The same principle can be applied to abuse. We cannot stop someone from being in denial and not taking responsibility for being abusive, but we can stop exposing ourselves or our kids to the abuse. In such a situation, a woman can take action if her husband is abusive. She can call the police, who will help limit her exposure to the abuser. She can call the church elders, who can come over if her husband gets abusive. She can leave and go to a friend’s house or a shelter for battered women. And when a person begins to draw a line against evil behavior instead of hoping that the hurtful person will limit themselves, things can begin to change. But the person has to take charge of what she will allow herself to be exposed to.


If we can’t set limits ourselves, we need to enlist the aid of others. This is still taking responsibility. If we call the police and ask them to help limit our exposure to an abuser, we are taking responsibility. If we call a friend every time we feel out of control in some area and ask him or her to pray with or counsel us, we are taking responsibility for our own lack of limits.

We all must be long-suffering and forgiving in relationships (see Colossians 3:12 – 14), but at some point, long-suffering enables evil behavior to continue, and limits must be set. Sometimes we can do it alone, and sometimes we will need help.


Here are some examples of acceptable limits to set:

• “I will no longer be with you when you are drunk. If you choose to drink, I will leave until you are sober.”

• “I will no longer allow you to abuse the children. We will move out until you get help.”

• “I will no longer be talked to that way. I will go into the other room until you stop yelling at me and can have a civil conversation.”

• “I will no longer bail you out of financial difficulty. If you choose to overspend again, you will pay the consequences.”

• “I will not lend you my ladder again. Every time you use it, it is returned broken. Please buy your own.”
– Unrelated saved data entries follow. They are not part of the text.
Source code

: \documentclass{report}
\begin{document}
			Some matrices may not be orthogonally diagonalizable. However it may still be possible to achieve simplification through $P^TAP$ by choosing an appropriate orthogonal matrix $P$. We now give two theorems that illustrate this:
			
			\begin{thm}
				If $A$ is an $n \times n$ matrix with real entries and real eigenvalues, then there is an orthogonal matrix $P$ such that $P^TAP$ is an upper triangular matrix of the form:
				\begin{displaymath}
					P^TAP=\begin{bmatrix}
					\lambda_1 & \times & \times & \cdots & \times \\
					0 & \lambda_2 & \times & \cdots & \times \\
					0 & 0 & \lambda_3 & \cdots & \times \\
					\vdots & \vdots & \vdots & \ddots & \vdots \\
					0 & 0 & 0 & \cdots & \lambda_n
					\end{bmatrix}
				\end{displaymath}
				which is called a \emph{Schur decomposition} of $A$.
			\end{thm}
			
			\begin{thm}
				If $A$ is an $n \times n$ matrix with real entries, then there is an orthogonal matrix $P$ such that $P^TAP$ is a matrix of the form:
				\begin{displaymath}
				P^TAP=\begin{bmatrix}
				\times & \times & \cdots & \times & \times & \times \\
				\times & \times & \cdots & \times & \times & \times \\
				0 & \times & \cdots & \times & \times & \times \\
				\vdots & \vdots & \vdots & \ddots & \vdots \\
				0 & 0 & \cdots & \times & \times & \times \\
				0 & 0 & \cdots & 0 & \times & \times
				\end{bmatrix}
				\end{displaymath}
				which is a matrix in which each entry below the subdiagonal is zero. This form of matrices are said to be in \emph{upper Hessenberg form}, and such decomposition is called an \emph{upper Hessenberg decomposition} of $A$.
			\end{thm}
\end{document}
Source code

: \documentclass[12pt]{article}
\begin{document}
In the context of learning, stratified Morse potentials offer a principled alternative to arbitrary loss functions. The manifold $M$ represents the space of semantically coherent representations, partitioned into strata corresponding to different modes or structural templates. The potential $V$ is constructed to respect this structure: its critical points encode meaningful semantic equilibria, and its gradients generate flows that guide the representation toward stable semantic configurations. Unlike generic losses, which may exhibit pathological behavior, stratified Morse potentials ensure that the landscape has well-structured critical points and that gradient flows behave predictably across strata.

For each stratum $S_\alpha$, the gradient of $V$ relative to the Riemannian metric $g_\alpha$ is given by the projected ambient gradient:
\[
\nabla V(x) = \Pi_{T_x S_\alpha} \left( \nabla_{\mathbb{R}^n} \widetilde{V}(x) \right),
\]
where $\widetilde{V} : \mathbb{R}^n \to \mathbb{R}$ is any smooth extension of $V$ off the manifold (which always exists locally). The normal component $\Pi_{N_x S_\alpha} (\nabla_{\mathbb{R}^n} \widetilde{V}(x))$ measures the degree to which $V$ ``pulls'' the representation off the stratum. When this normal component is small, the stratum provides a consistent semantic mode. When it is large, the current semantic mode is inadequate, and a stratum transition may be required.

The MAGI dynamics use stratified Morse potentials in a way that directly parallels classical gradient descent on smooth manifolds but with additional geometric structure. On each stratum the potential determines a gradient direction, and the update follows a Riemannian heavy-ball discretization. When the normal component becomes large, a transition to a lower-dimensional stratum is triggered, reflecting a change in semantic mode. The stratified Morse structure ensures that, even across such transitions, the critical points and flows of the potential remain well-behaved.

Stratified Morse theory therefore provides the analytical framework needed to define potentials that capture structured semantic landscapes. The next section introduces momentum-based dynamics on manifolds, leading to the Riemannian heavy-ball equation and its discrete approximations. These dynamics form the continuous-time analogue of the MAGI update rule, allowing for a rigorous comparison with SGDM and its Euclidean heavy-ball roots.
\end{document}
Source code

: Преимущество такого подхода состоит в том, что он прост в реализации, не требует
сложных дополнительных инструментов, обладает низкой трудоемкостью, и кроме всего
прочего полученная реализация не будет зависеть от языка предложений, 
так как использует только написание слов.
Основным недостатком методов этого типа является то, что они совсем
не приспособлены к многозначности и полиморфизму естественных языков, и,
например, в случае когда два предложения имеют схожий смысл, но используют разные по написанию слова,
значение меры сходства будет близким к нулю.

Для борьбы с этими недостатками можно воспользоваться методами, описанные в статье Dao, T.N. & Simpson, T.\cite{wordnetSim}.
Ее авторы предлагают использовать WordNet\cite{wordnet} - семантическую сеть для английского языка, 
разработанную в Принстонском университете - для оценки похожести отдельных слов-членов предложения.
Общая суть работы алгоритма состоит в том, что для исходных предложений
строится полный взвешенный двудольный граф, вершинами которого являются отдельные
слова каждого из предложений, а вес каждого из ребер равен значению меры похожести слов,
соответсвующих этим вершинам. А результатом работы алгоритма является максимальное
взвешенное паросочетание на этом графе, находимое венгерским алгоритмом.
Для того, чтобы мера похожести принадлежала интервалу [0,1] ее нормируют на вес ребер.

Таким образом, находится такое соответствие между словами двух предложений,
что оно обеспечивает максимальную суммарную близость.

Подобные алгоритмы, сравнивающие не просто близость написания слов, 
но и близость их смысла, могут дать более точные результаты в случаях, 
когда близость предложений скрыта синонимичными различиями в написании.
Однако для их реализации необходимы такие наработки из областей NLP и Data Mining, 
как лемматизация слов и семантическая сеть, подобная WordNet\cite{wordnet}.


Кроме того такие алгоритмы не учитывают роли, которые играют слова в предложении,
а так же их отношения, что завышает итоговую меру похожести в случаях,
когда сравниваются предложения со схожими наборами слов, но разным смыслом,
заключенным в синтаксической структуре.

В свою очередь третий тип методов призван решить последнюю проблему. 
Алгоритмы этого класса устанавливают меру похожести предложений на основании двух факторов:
The examples above illustrate ways of establishing limits on what we will and will not allow. This does not mean that we will not forgive or love, nor does it mean that we will not continue to work on the area of conflict. It does mean that we will require responsible behavior on the other’s part, for only then can the conflict be worked through and resolved. By limiting our exposure, we will be taking the first step in a process that may result in the other person taking responsibility for themselves.


We aren’t to require perfection in others. We should overlook multitudes of things, as the Scripture affirms (see 1 Peter 4:8). But limits must be set in regards to dangerous, repetitive patterns of evil. Not liking some trait or habit of a friend or spouse is one thing. But some things are destructive, and to allow them to go on does not help the person. Evil behavior must be limited.

We are commanded to set limits on what we will tolerate. In Matthew 18:15 – 18, Jesus tells us to limit evil. We “bind” evil (Matthew 18:18) by not allowing it to dominate our homes and relationships. We confront it and do not enable it. If we are dealing with responsible people, we will win them over (see Matthew 18:15). But sometimes we need to set stronger boundaries to bind evil, especially when dealing with abuse. Allowed to continue, abuse has long-term effects on the family. Many hurting adults have expressed the wish that one of their parents had set some limits on the abusive parent in the home. Their lives would then have been much different. Instead, they watched the abusive behavior dominate their home for years and years. Unbridled evil doesn’t subside on its own; it grows. Set limits.